The earlier test flights — both of which ended in explosions — aimed to come down in waters off Hawaii. SpaceX said it had set the new flight path to allow for safe testing of things it hadn’t done before with the Starship vehicle.

The journey will start at the site that SpaceX calls Starbase, which is a few miles north of where Texas and Mexico meet along the Gulf of Mexico. The rocket, nearly 400 feet tall, will be mounted next to a launch tower that is about 480 feet tall. It will be filled with methane and liquid oxygen propellants during the hours before liftoff.

Three seconds before launch, computers will begin to ignite the 33 engines in the Super Heavy rocket booster beneath Starship.

Starship and Super Heavy will begin their ascent over the Gulf.
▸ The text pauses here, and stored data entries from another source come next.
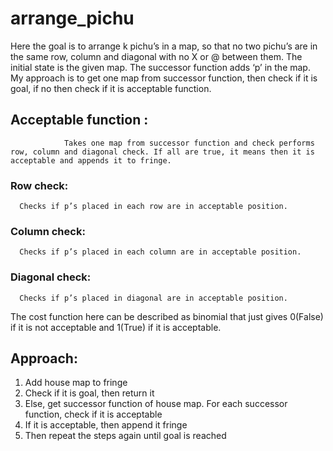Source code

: # arrange_pichu
Here the goal is to arrange k pichu’s in a map, so that no two pichu’s are in the same row, column and diagonal with no X or @ between them. The initial state is the given map. The successor function adds ‘p’ in the map. My approach is to get one map from successor function, then check if it is goal, if no then check if it is acceptable function.
## Acceptable function :
                Takes one map from successor function and check performs row, column and diagonal check. If all are true, it means then it is acceptable and appends it to fringe. 
### Row check: 
      Checks if p’s placed in each row are in acceptable position.
### Column check:
      Checks if p’s placed in each column are in acceptable position.
### Diagonal check: 
      Checks if p’s placed in diagonal are in acceptable position.
The cost function here can be described as binomial that just gives 0(False) if it is not acceptable and 1(True) if it is acceptable.
## Approach:
1. Add house map to fringe
2. Check if it is goal, then return it
3. Else, get successor function of house map. For each successor function, check if it is acceptable
4. If it is acceptable, then append it fringe
5. Then repeat the steps again until goal is reached
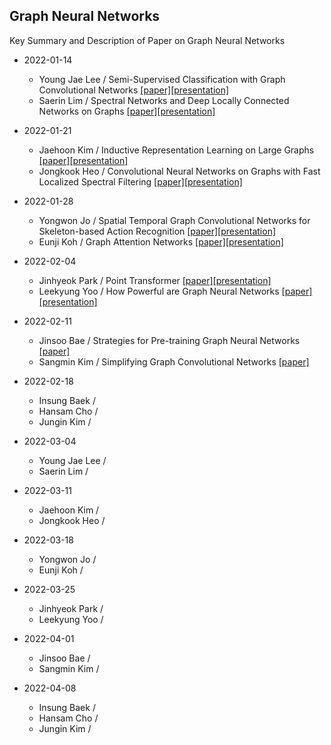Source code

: ## Graph Neural Networks
Key Summary and Description of Paper on Graph Neural Networks

* 2022-01-14
  * Young Jae Lee / Semi-Supervised Classification with Graph Convolutional Networks [[paper]](https://arxiv.org/abs/1609.02907)[[presentation]](https://github.com/dudwojae/NeverMind_DMQA/blob/main/GraphNeuralNetworks/20220114/%5B20220114%5DSemi-Supervised%20Classification%20with%20Graph%20Convolutional%20Networks.pdf)
  * Saerin Lim / Spectral Networks and Deep Locally Connected Networks on Graphs [[paper]](https://arxiv.org/abs/1312.6203)[[presentation]](https://github.com/dudwojae/NeverMind_DMQA/blob/main/GraphNeuralNetworks/20220114/%5B20220114%5DSpectral%20networks%20and%20locally%20connected%20networks%20on%20graphs.pdf)

* 2022-01-21
  * Jaehoon Kim / Inductive Representation Learning on Large Graphs [[paper]](https://proceedings.neurips.cc/paper/2017/file/5dd9db5e033da9c6fb5ba83c7a7ebea9-Paper.pdf)[[presentation]](https://github.com/dudwojae/NeverMind_DMQA/blob/main/GraphNeuralNetworks/20220121/%5B20220121%5DInductive%20Representation%20Learning%20on%20Large%20Graphs.pdf)
  * Jongkook Heo / Convolutional Neural Networks on Graphs with Fast Localized Spectral Filtering [[paper]](https://proceedings.neurips.cc/paper/2016/hash/04df4d434d481c5bb723be1b6df1ee65-Abstract.html)[[presentation]](https://github.com/dudwojae/NeverMind_DMQA/blob/main/GraphNeuralNetworks/20220121/%5B20220121%5DConvolutinal%20Neural%20Networks%20on%20Graphs%20with%20Fast%20Localized%20Spectral%20Filtering.pdf)

* 2022-01-28
  * Yongwon Jo / Spatial Temporal Graph Convolutional Networks for Skeleton-based Action Recognition [[paper]](https://www.aaai.org/ocs/index.php/AAAI/AAAI18/paper/view/17135/16343)[[presentation]](https://github.com/dudwojae/NeverMind_DMQA/blob/main/GraphNeuralNetworks/20220128/%5B20220128%5DSkeleton-based%20Human%20Activity%20Recognition.pdf)
  * Eunji Koh / Graph Attention Networks [[paper]](https://arxiv.org/abs/1710.10903)[[presentation]](https://github.com/dudwojae/NeverMind_DMQA/blob/main/GraphNeuralNetworks/20220128/%5B20220128%5DGraph%20Attention%20Networks.pdf)

* 2022-02-04
  * Jinhyeok Park / Point Transformer [[paper]](https://openaccess.thecvf.com/content/ICCV2021/html/Zhao_Point_Transformer_ICCV_2021_paper.html?ref=https://githubhelp.com)[[presentation]](https://github.com/dudwojae/NeverMind_DMQA/blob/main/GraphNeuralNetworks/20220204/%5B20220204%5DPoint%20Transformer.pdf)
  * Leekyung Yoo / How Powerful are Graph Neural Networks [[paper]](https://arxiv.org/abs/1810.00826)[[presentation]](https://github.com/dudwojae/NeverMind_DMQA/blob/main/GraphNeuralNetworks/20220204/%5B20220204%5DHow%20Powerful%20Are%20Graph%20Neural%20Networks.pdf)

* 2022-02-11
  * Jinsoo Bae / Strategies for Pre-training Graph Neural Networks [[paper]](https://arxiv.org/abs/1905.12265)
  * Sangmin Kim / Simplifying Graph Convolutional Networks [[paper]](https://proceedings.mlr.press/v97/wu19e.html)

* 2022-02-18
  * Insung Baek / 
  * Hansam Cho / 
  * Jungin Kim / 

* 2022-03-04
  * Young Jae Lee /
  * Saerin Lim /

* 2022-03-11
  * Jaehoon Kim /
  * Jongkook Heo /

* 2022-03-18
  * Yongwon Jo /
  * Eunji Koh /

* 2022-03-25
  * Jinhyeok Park /
  * Leekyung Yoo /

* 2022-04-01
  * Jinsoo Bae /
  * Sangmin Kim /

* 2022-04-08
  * Insung Baek /
  * Hansam Cho /
  * Jungin Kim /
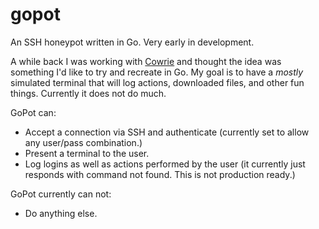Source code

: # gopot

An SSH honeypot written in Go. Very early in development.

A while back I was working with [Cowrie](https://github.com/micheloosterhof/cowrie-dev) and thought the idea was something I'd like to try and recreate in Go. My goal is to have a *mostly* simulated terminal that will log actions, downloaded files, and other fun things. Currently it does not do much.

GoPot can:

- Accept a connection via SSH and authenticate (currently set to allow any user/pass combination.)
- Present a terminal to the user.
- Log logins as well as actions performed by the user (it currently just responds with command not found. This is not production ready.)

GoPot currently can not:

- Do anything else.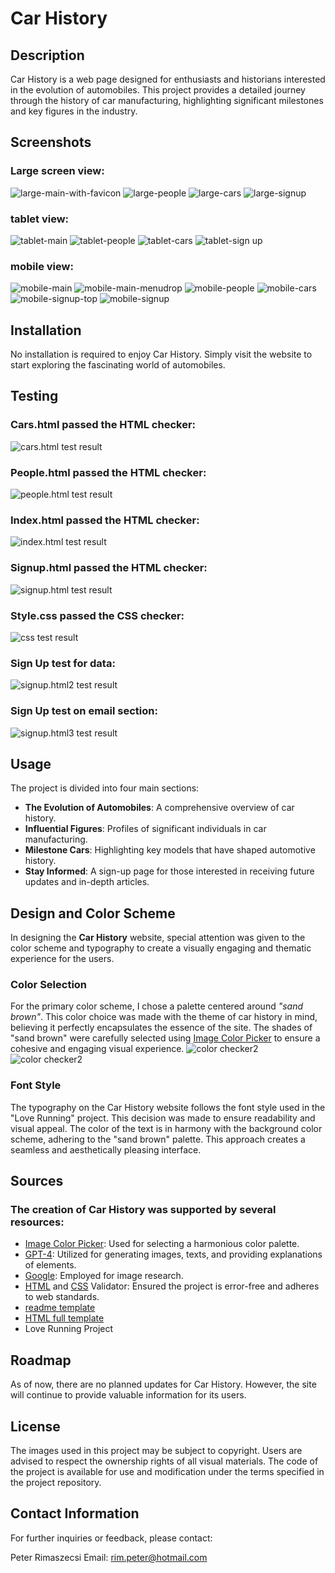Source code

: # Car History
## Description
Car History is a web page designed for enthusiasts and historians interested in the evolution of automobiles. This project provides a detailed journey through the history of car manufacturing, highlighting significant milestones and key figures in the industry.

## Screenshots
### Large screen view:
![large-main-with-favicon](readme-images/large-main-with-favicon.png)
![large-people](readme-images/large-people.png)
![large-cars](readme-images/large-cars.png)
![large-signup](readme-images/large-signup.png)
### tablet view:
![tablet-main](readme-images/tablet-main.png)
![tablet-people](readme-images/tablet-people.png)
![tablet-cars](readme-images/tablet-cars.png)
![tablet-sign up](readme-images/tablet-sign_up.png)
### mobile view:
![mobile-main](readme-images/mobile-main.png) ![mobile-main-menudrop](readme-images/mobile-main-menudrop.png)
![mobile-people](readme-images/mobile-people.png) ![mobile-cars](readme-images/mobile-cars.png)
![mobile-signup-top](readme-images/mobile-signup-top.png) ![mobile-signup](readme-images/mobile-signup.png)

## Installation
No installation is required to enjoy Car History. Simply visit the website to start exploring the fascinating world of automobiles.
## Testing
### Cars.html passed the HTML checker:
![cars.html test result](readme-images/cars_html.png)
### People.html passed the HTML checker:
![people.html test result](readme-images/people_html.png)
### Index.html passed the HTML checker:
![index.html test result](readme-images/index_html.png)
### Signup.html passed the HTML checker:
![signup.html test result](readme-images/signup_html_test.png)
### Style.css passed the CSS checker:
![css test result](readme-images/css_test.png)
### Sign Up test for data:
![signup.html2 test result](readme-images/sign_up_test2.png)
### Sign Up test on email section:
![signup.html3 test result](readme-images/sign_up_test.png)


## Usage
The project is divided into four main sections:

- **The Evolution of Automobiles**: A comprehensive overview of car history.
- **Influential Figures**: Profiles of significant individuals in car manufacturing.
- **Milestone Cars**: Highlighting key models that have shaped automotive history.
- **Stay Informed**: A sign-up page for those interested in receiving future updates and in-depth articles.

## Design and Color Scheme

In designing the **Car History** website, special attention was given to the color scheme and typography to create a visually engaging and thematic experience for the users.

### Color Selection
For the primary color scheme, I chose a palette centered around _"sand brown"_. This color choice was made with the theme of car history in mind, believing it perfectly encapsulates the essence of the site. The shades of "sand brown" were carefully selected using [Image Color Picker](https://imagecolorpicker.com/) to ensure a cohesive and engaging visual experience.
![color checker2](readme-images/color_checker2.png)
![color checker2](readme-images/color_checker1.png)

### Font Style
The typography on the Car History website follows the font style used in the "Love Running" project. This decision was made to ensure readability and visual appeal. The color of the text is in harmony with the background color scheme, adhering to the "sand brown" palette. This approach creates a seamless and aesthetically pleasing interface.

## Sources

### The creation of Car History was supported by several resources:

- [Image Color Picker](https://imagecolorpicker.com/): Used for selecting a harmonious color palette. 
- [GPT-4](https://chat.openai.com/?model=gpt-4): Utilized for generating images, texts, and providing explanations of elements.
- [Google](www.google.com): Employed for image research.
- [HTML](https://validator.w3.org/) and [CSS](https://jigsaw.w3.org/css-validator/) Validator: Ensured the project is error-free and adheres to web standards.
- [readme template](https://github.com/Code-Institute-Solutions/readme-template)
- [HTML full template](https://github.com/Code-Institute-Org/ci-full-template)
- Love Running Project 
## Roadmap
As of now, there are no planned updates for Car History. However, the site will continue to provide valuable information for its users.

## License
The images used in this project may be subject to copyright. Users are advised to respect the ownership rights of all visual materials. The code of the project is available for use and modification under the terms specified in the project repository.

## Contact Information
For further inquiries or feedback, please contact:

Peter Rimaszecsi
Email: rim.peter@hotmail.com



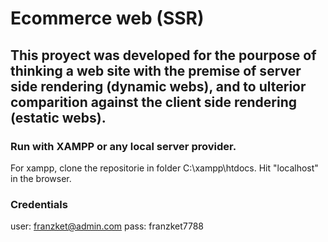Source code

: # Ecommerce web (SSR)

## This proyect was developed for the pourpose of thinking a web site with the premise of server side rendering (dynamic webs), and to ulterior comparition against the client side rendering (estatic webs).

### Run with XAMPP or any local server provider.
For xampp, clone the repositorie in folder C:\xampp\htdocs.
Hit "localhost" in the browser.

### Credentials
user: franzket@admin.com
pass: franzket7788
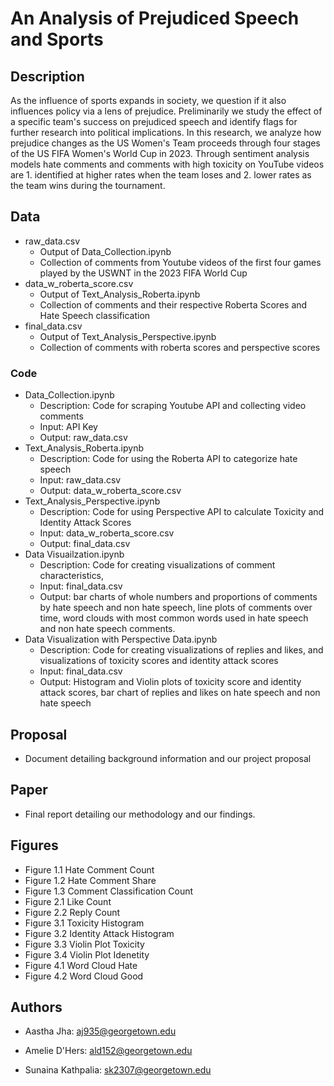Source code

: # An Analysis of Prejudiced Speech and Sports

## Description

As the influence of sports expands in society, we question if it also influences policy via a lens of prejudice. Preliminarily we study the effect of a specific team's success on prejudiced speech and identify flags for further research into political implications. In this research, we analyze how prejudice changes as the US Women's Team proceeds through four stages of the US FIFA Women's World Cup in 2023. Through sentiment analysis models hate comments and comments with high toxicity on YouTube videos are 1. identified at higher rates when the team loses and 2. lower rates as the team wins during the tournament.

## Data

* raw_data.csv 
    * Output of Data_Collection.ipynb
    * Collection of comments from Youtube videos of the first four games played by the USWNT in the 2023 FIFA World Cup
* data_w_roberta_score.csv
    * Output of Text_Analysis_Roberta.ipynb
    * Collection of comments and their respective Roberta Scores and Hate Speech classification 
* final_data.csv
    * Output of Text_Analysis_Perspective.ipynb
    * Collection of comments with roberta scores and perspective scores 

### Code 

* Data_Collection.ipynb 
    * Description: Code for scraping Youtube API and collecting video comments
    * Input: API Key
    * Output: raw_data.csv
* Text_Analysis_Roberta.ipynb
    * Description: Code for using the Roberta API to categorize hate speech 
    * Input: raw_data.csv
    * Output: data_w_roberta_score.csv
* Text_Analysis_Perspective.ipynb
    * Description: Code for using Perspective API to calculate Toxicity and Identity Attack Scores
    * Input: data_w_roberta_score.csv 
    * Output: final_data.csv
* Data Visuailzation.ipynb
    * Description: Code for creating visualizations of comment characteristics,
    * Input: final_data.csv
    * Output: bar charts of whole numbers and proportions of comments by hate speech and non hate speech, line plots of comments over time, word clouds with most common words used in hate speech and non hate speech comments. 
* Data Visualization with Perspective Data.ipynb
    * Description: Code for creating visualizations of replies and likes, and visualizations of toxicity scores and identity attack scores
    * Input: final_data.csv
    * Output: Histogram and Violin plots of toxicity score and identity attack scores, bar chart of replies and likes on hate speech and non hate speech 

## Proposal

* Document detailing background information and our project proposal 

## Paper

* Final report detailing our methodology and our findings. 

## Figures 

* Figure 1.1 Hate Comment Count
* Figure 1.2 Hate Comment Share 
* Figure 1.3 Comment Classification Count 
* Figure 2.1 Like Count 
* Figure 2.2 Reply Count 
* Figure 3.1 Toxicity Histogram 
* Figure 3.2 Identity Attack Histogram 
* Figure 3.3 Violin Plot Toxicity 
* Figure 3.4 Violin Plot Idenetity 
* Figure 4.1 Word Cloud Hate 
* Figure 4.2 Word Cloud Good 



## Authors

* Aastha Jha: aj935@georgetown.edu

* Amelie D'Hers: ald152@georgetown.edu

* Sunaina Kathpalia: sk2307@georgetown.edu
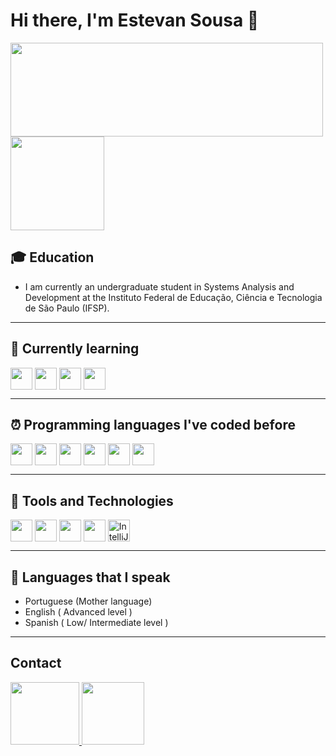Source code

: # Hi there, I'm Estevan Sousa 👋

<div>
    <img src="https://github-readme-stats.vercel.app/api?username=estevansk8&show_icons=true&theme=radical" height="150em" width="500em" align="center" />
    <img src="https://github-readme-stats.vercel.app/api/top-langs/?username=estevansk8&layout=compact" height="150em" align="center" />
</div>

## 🎓 Education
-  I am currently an undergraduate student in Systems Analysis and Development at the Instituto Federal de Educação, Ciência e Tecnologia de São Paulo (IFSP).
----


## 📕 Currently learning

<div>
  <img src="https://cdn.jsdelivr.net/gh/devicons/devicon/icons/angularjs/angularjs-original.svg" align="center" heigth="20" width="35">  
  <img src="https://cdn.jsdelivr.net/gh/devicons/devicon/icons/java/java-original.svg" align="center" heigth="20" width="35"/>
  <img src="https://cdn.jsdelivr.net/gh/devicons/devicon/icons/spring/spring-original.svg" align="center" heigth="20" width="35" />
  <img src="https://cdn.jsdelivr.net/gh/devicons/devicon/icons/kotlin/kotlin-original.svg" align="center" heigth="20" width="35">
</div>

----
## ⏰ Programming languages I've coded before 

<div>
  <img src="https://cdn.jsdelivr.net/gh/devicons/devicon/icons/python/python-original.svg" align="center" heigth="20" width="35"/>  
  <img src="https://cdn.jsdelivr.net/gh/devicons/devicon/icons/c/c-original.svg" align="center" heigth="20" width="35"/>  
  <img src="https://cdn.jsdelivr.net/gh/devicons/devicon/icons/react/react-original.svg" align="center" heigth="20" width="35"/>  
  <img src="https://cdn.jsdelivr.net/gh/devicons/devicon/icons/css3/css3-original.svg" align="center" heigth="20" width="35"/>  
  <img src="https://cdn.jsdelivr.net/gh/devicons/devicon/icons/html5/html5-original.svg" align="center" heigth="20" width="35"/>  
  <img src="https://cdn.jsdelivr.net/gh/devicons/devicon/icons/mysql/mysql-original.svg" align="center" heigth="20" width="35"/>
</div>

----
## 📌 Tools and Technologies

<div>
  <img src="https://upload.wikimedia.org/wikipedia/commons/thumb/5/55/Android_Studio_Logo_%282023%29.svg/1200px-Android_Studio_Logo_%282023%29.svg.png" align="center" heigth="45" width="35"/>
  <img src="https://cdn.jsdelivr.net/gh/devicons/devicon/icons/vscode/vscode-original.svg" align="center" heigth="20" width="35"/>  
  <img src="https://cdn.jsdelivr.net/gh/devicons/devicon/icons/git/git-original.svg" align="center" heigth="20" width="35"/>  
  <img src="https://cdn.jsdelivr.net/gh/devicons/devicon/icons/figma/figma-original.svg" align="center" heigth="20" width="35"/>  
  <img alt="IntelliJ logo" style="height: 35px;" src="https://upload.wikimedia.org/wikipedia/commons/9/9c/IntelliJ_IDEA_Icon.svg" align="center" heigth="20" width="35"/>
</div>

----
## 💬 Languages that I speak
- Portuguese (Mother language)
- English ( Advanced level )
- Spanish ( Low/ Intermediate level )

----
## Contact
<div>
    <a href="http://www.linkedin.com/in/estevan-martins-de-sousa">
    <img src="https://logosmarcas.net/wp-content/uploads/2020/04/Linkedin-Logo.png" aligned="center" height="100" width="110"  />
</a>

<a href="https://www.instagram.com/estevan.ems/">
    <img src="https://static.vecteezy.com/system/resources/previews/018/930/413/original/instagram-logo-instagram-icon-transparent-free-png.png" aligned="center" height="100" width="100" 
</a>
</div>



<!--
**Miguel-Silva-Alves/Miguel-Silva-Alves** is a ✨ _special_ ✨ repository because its `README.md` (this file) appears on your GitHub profile.

Here are some ideas to get you started:

- 🔭 I’m currently working on ...
- 🌱 I’m currently learning ...
- 👯 I’m looking to collaborate on ...
- 🤔 I’m looking for help with ...
- 💬 Ask me about ...
- 📫 How to reach me: ...
- 😄 Pronouns: ...
- ⚡ Fun fact: ...
-->
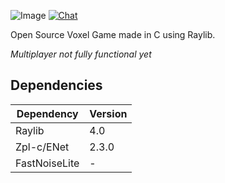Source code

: ![Image](https://i.imgur.com/4Ku3xak.png)
[![Chat](https://img.shields.io/badge/chat-on%20discord-7289da.svg)](https://discord.gg/tZthSbpUcV)

Open Source Voxel Game made in C using Raylib.

*Multiplayer not fully functional yet*

## Dependencies

| Dependency    | Version |
|---------------|---------|
| Raylib        | 4.0     |
| Zpl-c/ENet    | 2.3.0   |
| FastNoiseLite | -       |

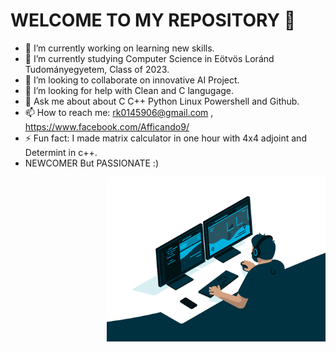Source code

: # WELCOME TO MY REPOSITORY  👋

- 🔭 I’m currently working on learning new skills.
- 🌱 I’m currently studying Computer Science in Eötvös Loránd Tudományegyetem, Class of 2023.
- 👯 I’m looking to collaborate on innovative AI Project.
- 🤔 I’m looking for help with Clean and C langugage.
- 💬 Ask me about about C C++ Python Linux Powershell and Github.
- 📫 How to reach me: rk0145906@gmail.com , https://www.facebook.com/Afficando9/
- ⚡ Fun fact: I made matrix calculator in one hour with 4x4 adjoint and Determint in c++.
- NEWCOMER But PASSIONATE :)

<a href="https://github.com/rajeshkumar-ctrl/"><img align="right" width="350" height="263" src="https://github.com/rajeshkumar-ctrl/rajeshkumar-ctrl/blob/main/Misc/aboutme.gif"></a>

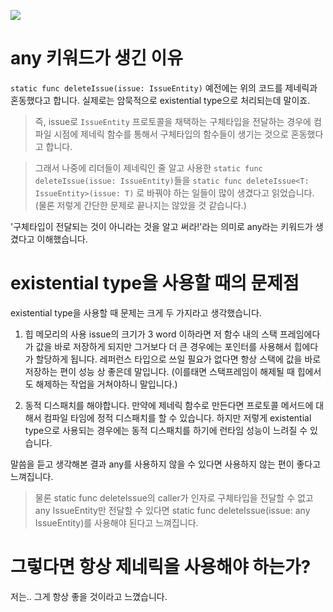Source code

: ![](https://i.imgur.com/C7mqs4E.png)

# any 키워드가 생긴 이유
`static func deleteIssue(issue: IssueEntity)`
예전에는 위의 코드를 제네릭과 혼동했다고 합니다. 실제로는 암묵적으로 existential type으로 처리되는데 말이죠. 
> 즉, issue로 `IssueEntity` 프로토콜을 채택하는 구체타입을 전달하는 경우에 컴파일 시점에 제네릭 함수를 통해서 구체타입의 함수들이 생기는 것으로 혼동했다고 합니다.

> 그래서 나중에 리더들이 제네릭인 줄 알고 사용한 `static func deleteIssue(issue: IssueEntity)`들을 `static func deleteIssue<T: IssueEntity>(issue: T)` 로 바꿔야 하는 일들이 많이 생겼다고 읽었습니다. (물론 저렇게 간단한 문제로 끝나지는 않았을 것 같습니다.)

'구체타입이 전달되는 것이 아니라는 것을 알고 써라!'라는 의미로 any라는 키워드가 생겼다고 이해했습니다.

# existential type을 사용할 때의 문제점

existential type을 사용할 때 문제는 크게 두 가지라고 생각했습니다.
1. 힙 메모리의 사용 
issue의 크기가 3 word 이하라면 저 함수 내의 스택 프레임에다가 값을 바로 저장하게 되지만
그거보다 더 큰 경우에는 포인터를 사용해서 힙에다가 할당하게 됩니다.
레퍼런스 타입으로 쓰일 필요가 없다면 항상 스택에 값을 바로 저장하는 편이 성능 상 좋은데 말입니다.
(이를태면 스택프레임이 해제될 때 힙에서도 해제하는 작업을 거쳐야하니 말입니다.)

2. 동적 디스패치를 해야합니다.
만약에 제네릭 함수로 만든다면 프로토콜 메서드에 대해서 컴파일 타임에 정적 디스패치를 할 수 있습니다.
하지만 저렇게 existential type으로 사용되는 경우에는 동적 디스패치를 하기에 런타임 성능이 느려질 수 있습니다.

말씀을 듣고 생각해본 결과 any를 사용하지 않을 수 있다면 사용하지 않는 편이 좋다고 느껴집니다.

> 물론 static func deleteIssue의 caller가 인자로 구체타입을 전달할 수 없고 any IssueEntity만 전달할 수 있다면 static func deleteIssue(issue: any IssueEntity)를 사용해야 된다고 느껴집니다.

# 그렇다면 항상 제네릭을 사용해야 하는가?
저는.. 그게 항상 좋을 것이라고 느꼈습니다.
At 52 seconds into the flight, SpaceX says, the vehicle will experience the heaviest atmospheric stress of its trip, a moment flight engineers call max-q.

If the stainless steel spacecraft survives that stress, the next key moment will occur 2 minutes and 42 seconds into flight, when most of the Super Heavy booster’s engines power down. Seconds later, the upper Starship vehicle will begin “hot-staging,” or lighting up its engines before separating from Super Heavy.

Super Heavy’s journey will end about seven minutes after launch. SpaceX would typically aim to return the massive rocket booster to the launch site for a vertical landing. But for the test flight, the spent Super Heavy will perform a series of maneuvers before firing its engines one last time to slow its descent into the Gulf of Mexico.

As Super Heavy is descending, Starship will be gaining altitude. About eight and a half minutes into its flight, its engines will switch off. It will then begin coasting around the Earth.

While floating through space, Starship will attempt several things that the spacecraft has never done. Nearly 12 minutes into the flight, it will open a door that in the future could deploy satellites and other cargo into space. About 12 minutes later, it will transfer propellants from one tank to another while in space, a technique needed for future journeys to the moon and beyond. Then, 40 minutes into the flight, Starship will relight one if its engines while in space.

If the spacecraft makes it through those experiments, the conclusion of Starship’s journey will start at about the 49-minute mark. The spacecraft is set to pivot horizontally into a belly-flop to re-enter Earth’s atmosphere. If it survives the extreme temperatures, Starship will splash down 64 minutes after it left Texas. The company has said in the past that it expects the belly-flop ocean landing to end in an explosion.

After SpaceX completes its testing campaign, future Starship flights will return to the Texas Starbase site after they complete their missions in orbit. SpaceX is also building a launch tower for Starship at Kennedy Space Center in Florida, where flights could one day launch and land, including the Artemis III mission that NASA plans to use to return American astronauts to the moon’s surface.